Sunday, August 06, 2017

Tonight's Movie: The Judge Steps Out (1949) - A Warner Archive DVD Review

Alexander Knox stars in and cowrote THE JUDGE STEPS OUT (1949), a "midlife" romance available on DVD from the Warner Archive.

Knox cowrote the film with Boris Ingster, who also wrote the original story and served as the movie's director.

It was Knox's second screenplay; he was also a cowriter on SISTER KENNY (1946), in which he appeared with Rosalind Russell.

In THE JUDGE STEPS OUT Knox plays Judge Tom Bailey, a Boston jurist suffering a bit of a midlife crisis. He's become worn down by his job, his quietly shrewish wife (Frieda Inescort), and his financial obligations, including footing the bill for the wedding of his daughter (Martha Hyer) to a wealthy man's son (James Warren). He's also being pressured by his wife to take a high-paying job for which he feels unsuited.

When a doctor (Whitford Kane) suggests that Tom's stomach trouble is the result of marital stress and prescribes that he get away from it all, Tom does just that -- and without a word to his family, he "steps out" all the way to California, where he ends up as a cook in a roadside diner owned by Peggy (Ann Sothern).
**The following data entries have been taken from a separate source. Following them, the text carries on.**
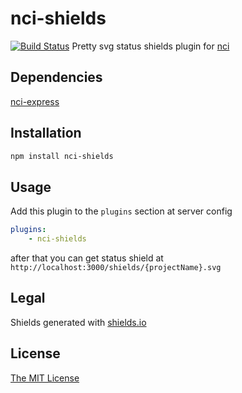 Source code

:# nci-shields
[![Build Status](https://travis-ci.org/fleg/nci-shields.svg?branch=master)](https://travis-ci.org/fleg/nci-shields)
Pretty svg status shields plugin for [nci](https://github.com/node-ci/nci)

## Dependencies

[nci-express](https://github.com/fleg/nci-express)

## Installation

```sh
npm install nci-shields
```

## Usage

Add this plugin to the `plugins` section at server config
```yml
plugins:
    - nci-shields
```
after that you can get status shield at `http://localhost:3000/shields/{projectName}.svg`

## Legal

Shields generated with [shields.io](http://shields.io/)

## License

[The MIT License](https://raw.githubusercontent.com/fleg/nci-shields/master/LICENSE)
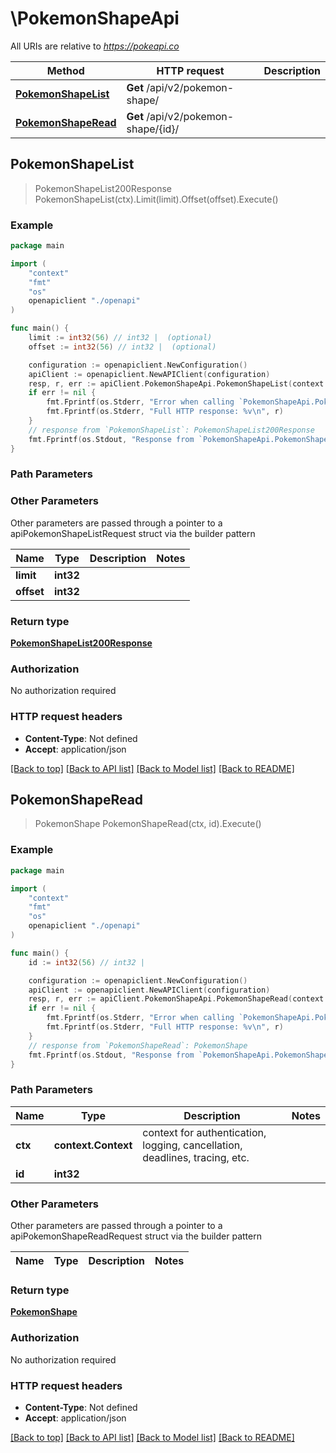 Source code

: # \PokemonShapeApi

All URIs are relative to *https://pokeapi.co*

Method | HTTP request | Description
------------- | ------------- | -------------
[**PokemonShapeList**](PokemonShapeApi.md#PokemonShapeList) | **Get** /api/v2/pokemon-shape/ | 
[**PokemonShapeRead**](PokemonShapeApi.md#PokemonShapeRead) | **Get** /api/v2/pokemon-shape/{id}/ | 



## PokemonShapeList

> PokemonShapeList200Response PokemonShapeList(ctx).Limit(limit).Offset(offset).Execute()



### Example

```go
package main

import (
    "context"
    "fmt"
    "os"
    openapiclient "./openapi"
)

func main() {
    limit := int32(56) // int32 |  (optional)
    offset := int32(56) // int32 |  (optional)

    configuration := openapiclient.NewConfiguration()
    apiClient := openapiclient.NewAPIClient(configuration)
    resp, r, err := apiClient.PokemonShapeApi.PokemonShapeList(context.Background()).Limit(limit).Offset(offset).Execute()
    if err != nil {
        fmt.Fprintf(os.Stderr, "Error when calling `PokemonShapeApi.PokemonShapeList``: %v\n", err)
        fmt.Fprintf(os.Stderr, "Full HTTP response: %v\n", r)
    }
    // response from `PokemonShapeList`: PokemonShapeList200Response
    fmt.Fprintf(os.Stdout, "Response from `PokemonShapeApi.PokemonShapeList`: %v\n", resp)
}
```

### Path Parameters



### Other Parameters

Other parameters are passed through a pointer to a apiPokemonShapeListRequest struct via the builder pattern


Name | Type | Description  | Notes
------------- | ------------- | ------------- | -------------
 **limit** | **int32** |  | 
 **offset** | **int32** |  | 

### Return type

[**PokemonShapeList200Response**](PokemonShapeList200Response.md)

### Authorization

No authorization required

### HTTP request headers

- **Content-Type**: Not defined
- **Accept**: application/json

[[Back to top]](#) [[Back to API list]](../README.md#documentation-for-api-endpoints)
[[Back to Model list]](../README.md#documentation-for-models)
[[Back to README]](../README.md)


## PokemonShapeRead

> PokemonShape PokemonShapeRead(ctx, id).Execute()



### Example

```go
package main

import (
    "context"
    "fmt"
    "os"
    openapiclient "./openapi"
)

func main() {
    id := int32(56) // int32 | 

    configuration := openapiclient.NewConfiguration()
    apiClient := openapiclient.NewAPIClient(configuration)
    resp, r, err := apiClient.PokemonShapeApi.PokemonShapeRead(context.Background(), id).Execute()
    if err != nil {
        fmt.Fprintf(os.Stderr, "Error when calling `PokemonShapeApi.PokemonShapeRead``: %v\n", err)
        fmt.Fprintf(os.Stderr, "Full HTTP response: %v\n", r)
    }
    // response from `PokemonShapeRead`: PokemonShape
    fmt.Fprintf(os.Stdout, "Response from `PokemonShapeApi.PokemonShapeRead`: %v\n", resp)
}
```

### Path Parameters


Name | Type | Description  | Notes
------------- | ------------- | ------------- | -------------
**ctx** | **context.Context** | context for authentication, logging, cancellation, deadlines, tracing, etc.
**id** | **int32** |  | 

### Other Parameters

Other parameters are passed through a pointer to a apiPokemonShapeReadRequest struct via the builder pattern


Name | Type | Description  | Notes
------------- | ------------- | ------------- | -------------


### Return type

[**PokemonShape**](PokemonShape.md)

### Authorization

No authorization required

### HTTP request headers

- **Content-Type**: Not defined
- **Accept**: application/json

[[Back to top]](#) [[Back to API list]](../README.md#documentation-for-api-endpoints)
[[Back to Model list]](../README.md#documentation-for-models)
[[Back to README]](../README.md)

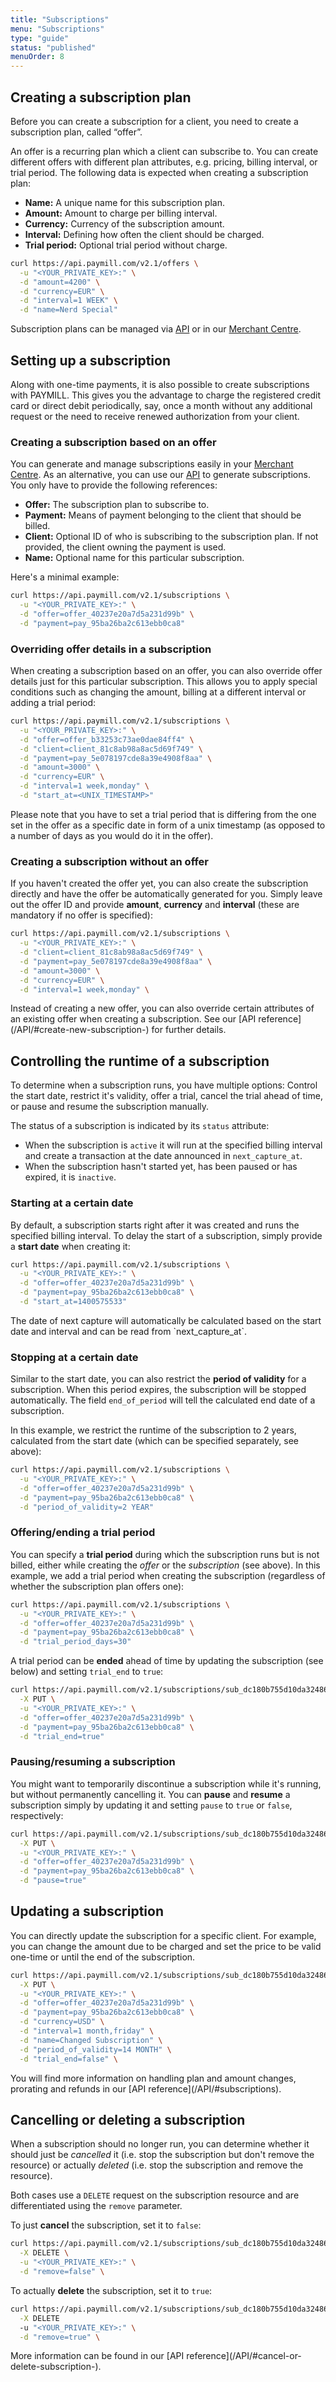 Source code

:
 ```yaml
---
title: "Subscriptions"
menu: "Subscriptions"
type: "guide"
status: "published"
menuOrder: 8
---
```


## Creating a subscription plan

Before you can create a subscription for a client, you need to create a subscription plan, called “offer”.

An offer is a recurring plan which a client can subscribe to. You can create different offers with different plan attributes, e.g. pricing, billing interval, or trial period. The following data is expected when creating a subscription plan:

- **Name:** A unique name for this subscription plan.
- **Amount:** Amount to charge per billing interval.
- **Currency:** Currency of the subscription amount.
- **Interval:** Defining how often the client should be charged.
- **Trial period:** Optional trial period without charge.

```bash
curl https://api.paymill.com/v2.1/offers \
  -u "<YOUR_PRIVATE_KEY>:" \
  -d "amount=4200" \
  -d "currency=EUR" \
  -d "interval=1 WEEK" \
  -d "name=Nerd Special"
```

Subscription plans can be managed via [API](/API/#offers) or in our [Merchant Centre](https://app.paymill.com/offers).

## Setting up a subscription

Along with one-time payments, it is also possible to create subscriptions with PAYMILL. This gives you the advantage to charge the registered credit card or direct debit periodically, say, once a month without any additional request or the need to receive renewed authorization from your client.

### Creating a subscription based on an offer

You can generate and manage subscriptions easily in your [Merchant Centre](https://app.paymill.com/subscriptions). As an alternative, you can use our [API](/API) to generate subscriptions. You only have to provide the following references:

- **Offer:** The subscription plan to subscribe to.
- **Payment:** Means of payment belonging to the client that should be billed.
- **Client:** Optional ID of who is subscribing to the subscription plan. If not provided, the client owning the payment is used.
- **Name:** Optional name for this particular subscription.

Here's a minimal example:

```bash
curl https://api.paymill.com/v2.1/subscriptions \
  -u "<YOUR_PRIVATE_KEY>:" \
  -d "offer=offer_40237e20a7d5a231d99b" \
  -d "payment=pay_95ba26ba2c613ebb0ca8"
```

### Overriding offer details in a subscription

When creating a subscription based on an offer, you can also override offer details just for this particular subscription. This allows you to apply special conditions such as changing the amount, billing at a different interval or adding a trial period:

```bash
curl https://api.paymill.com/v2.1/subscriptions \
  -u "<YOUR_PRIVATE_KEY>:" \
  -d "offer=offer_b33253c73ae0dae84ff4" \
  -d "client=client_81c8ab98a8ac5d69f749" \
  -d "payment=pay_5e078197cde8a39e4908f8aa" \
  -d "amount=3000" \
  -d "currency=EUR" \
  -d "interval=1 week,monday" \
  -d "start_at=<UNIX_TIMESTAMP>"
```

Please note that you have to set a trial period that is differing from the one set in the offer as a specific date in form of a unix timestamp (as opposed to a number of days as you would do it in the offer).

### Creating a subscription without an offer

If you haven't created the offer yet, you can also create the subscription directly and have the offer be automatically generated for you. Simply leave out the offer ID and provide **amount**, **currency** and **interval** (these are mandatory if no offer is specified):

```bash
curl https://api.paymill.com/v2.1/subscriptions \
  -u "<YOUR_PRIVATE_KEY>:" \
  -d "client=client_81c8ab98a8ac5d69f749" \
  -d "payment=pay_5e078197cde8a39e4908f8aa" \
  -d "amount=3000" \
  -d "currency=EUR" \
  -d "interval=1 week,monday" \
```

<div class="info">
Instead of creating a new offer, you can also override certain attributes of an existing offer when creating a subscription. See our [API reference](/API/#create-new-subscription-) for further details.
</div>

## Controlling the runtime of a subscription

To determine when a subscription runs, you have multiple options: Control the start date, restrict it's validity, offer a trial, cancel the trial ahead of time, or pause and resume the subscription manually.

The status of a subscription is indicated by its `status` attribute:
- When the subscription is `active` it will run at the specified billing interval and create a transaction at the date announced in `next_capture_at`.
- When the subscription hasn't started yet, has been paused or has expired, it is `inactive`.

### Starting at a certain date

By default, a subscription starts right after it was created and runs the specified billing interval. To delay the start of a subscription, simply provide a **start date** when creating it:

```bash
curl https://api.paymill.com/v2.1/subscriptions \
  -u "<YOUR_PRIVATE_KEY>:" \
  -d "offer=offer_40237e20a7d5a231d99b" \
  -d "payment=pay_95ba26ba2c613ebb0ca8" \
  -d "start_at=1400575533"
```

<div class="info">
The date of next capture will automatically be calculated based on the start date and interval and can be read from `next_capture_at`.
</div>

### Stopping at a certain date

Similar to the start date, you can also restrict the **period of validity** for a subscription. When this period expires, the subscription will be stopped automatically. The field `end_of_period` will tell the calculated end date of a subscription.

In this example, we restrict the runtime of the subscription to 2 years, calculated from the start date (which can be specified separately, see above):

```bash
curl https://api.paymill.com/v2.1/subscriptions \
  -u "<YOUR_PRIVATE_KEY>:" \
  -d "offer=offer_40237e20a7d5a231d99b" \
  -d "payment=pay_95ba26ba2c613ebb0ca8" \
  -d "period_of_validity=2 YEAR"
```

### Offering/ending a trial period

You can specify a **trial period** during which the subscription runs but is not billed, either while creating the *offer* or the *subscription* (see above). In this example, we add a trial period when creating the subscription (regardless of whether the subscription plan offers one):

```bash
curl https://api.paymill.com/v2.1/subscriptions \
  -u "<YOUR_PRIVATE_KEY>:" \
  -d "offer=offer_40237e20a7d5a231d99b" \
  -d "payment=pay_95ba26ba2c613ebb0ca8" \
  -d "trial_period_days=30"
```

A trial period can be **ended** ahead of time by updating the subscription (see below) and setting `trial_end` to `true`:

```sh
curl https://api.paymill.com/v2.1/subscriptions/sub_dc180b755d10da324864 \
  -X PUT \
  -u "<YOUR_PRIVATE_KEY>:" \
  -d "offer=offer_40237e20a7d5a231d99b" \
  -d "payment=pay_95ba26ba2c613ebb0ca8" \
  -d "trial_end=true"
```

### Pausing/resuming a subscription

You might want to temporarily discontinue a subscription while it's running, but without permanently cancelling it. You can **pause** and **resume** a subscription simply by updating it and setting `pause` to `true` or `false`, respectively:

```sh
curl https://api.paymill.com/v2.1/subscriptions/sub_dc180b755d10da324864 \
  -X PUT \
  -u "<YOUR_PRIVATE_KEY>:" \
  -d "offer=offer_40237e20a7d5a231d99b" \
  -d "payment=pay_95ba26ba2c613ebb0ca8" \
  -d "pause=true"
```

## Updating a subscription

You can directly update the subscription for a specific client. For example, you can change the amount due to be charged and set the price to be valid one-time or until the end of the subscription.

```bash
curl https://api.paymill.com/v2.1/subscriptions/sub_dc180b755d10da324864 \
  -X PUT \
  -u "<YOUR_PRIVATE_KEY>:" \
  -d "offer=offer_40237e20a7d5a231d99b" \
  -d "payment=pay_95ba26ba2c613ebb0ca8" \
  -d "currency=USD" \
  -d "interval=1 month,friday" \
  -d "name=Changed Subscription" \
  -d "period_of_validity=14 MONTH" \
  -d "trial_end=false" \
```

<div class="info">
You will find more information on handling plan and amount changes, prorating and refunds in our [API reference](/API/#subscriptions).
</div>

## Cancelling or deleting a subscription

When a subscription should no longer run, you can determine whether it should just be *cancelled* it (i.e. stop the subscription but don't remove the resource) or actually *deleted* (i.e. stop the subscription and remove the resource).

Both cases use a `DELETE` request on the subscription resource and are differentiated using the `remove` parameter.

To just **cancel** the subscription, set it to `false`:

```bash
curl https://api.paymill.com/v2.1/subscriptions/sub_dc180b755d10da324864 \
  -X DELETE \
  -u "<YOUR_PRIVATE_KEY>:" \
  -d "remove=false" \
```

To actually **delete** the subscription, set it to `true`:

```bash
curl https://api.paymill.com/v2.1/subscriptions/sub_dc180b755d10da324864 \
  -X DELETE
  -u "<YOUR_PRIVATE_KEY>:" \
  -d "remove=true" \
```

<div class="info">
More information can be found in our [API reference](/API/#cancel-or-delete-subscription-).
</div>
Tom falls in love with Peggy but eventually realizes he's been unfair to her, leading her on while leaving his affairs back home unresolved. Peggy, meanwhile, has run into trouble adopting Nan (Sharyn Moffett), an orphan to whom she's become very attached; Tom living in her home, however innocently, hasn't helped her adoption case.

Tom decides to head back to Boston to put things right, including his last trial, as he now realizes he bungled taking custody from a young widow (Myrna Dell) and giving it to the boy's rich grandfather (Douglas Wood). Tom plans to eventually return to California and Peggy...but there are some gentle surprises in store when he returns home which may not make his plans quite as simple as he thinks.

This was a very good, interesting drama with solid performances by Knox and Sothern as a couple who find in each other the hope of a new beginning, but then must sort out what really matters and makes sense in each of their lives. They each come to realize that personal happiness is important, but their responsibilities to others matter as well.

Although made in the Production Code era when it would generally be frowned on for a man to simply up and leave his family with no repercussions, there's some genuine suspense in how it will all play out, and the story unfolds as a mature and heartfelt drama.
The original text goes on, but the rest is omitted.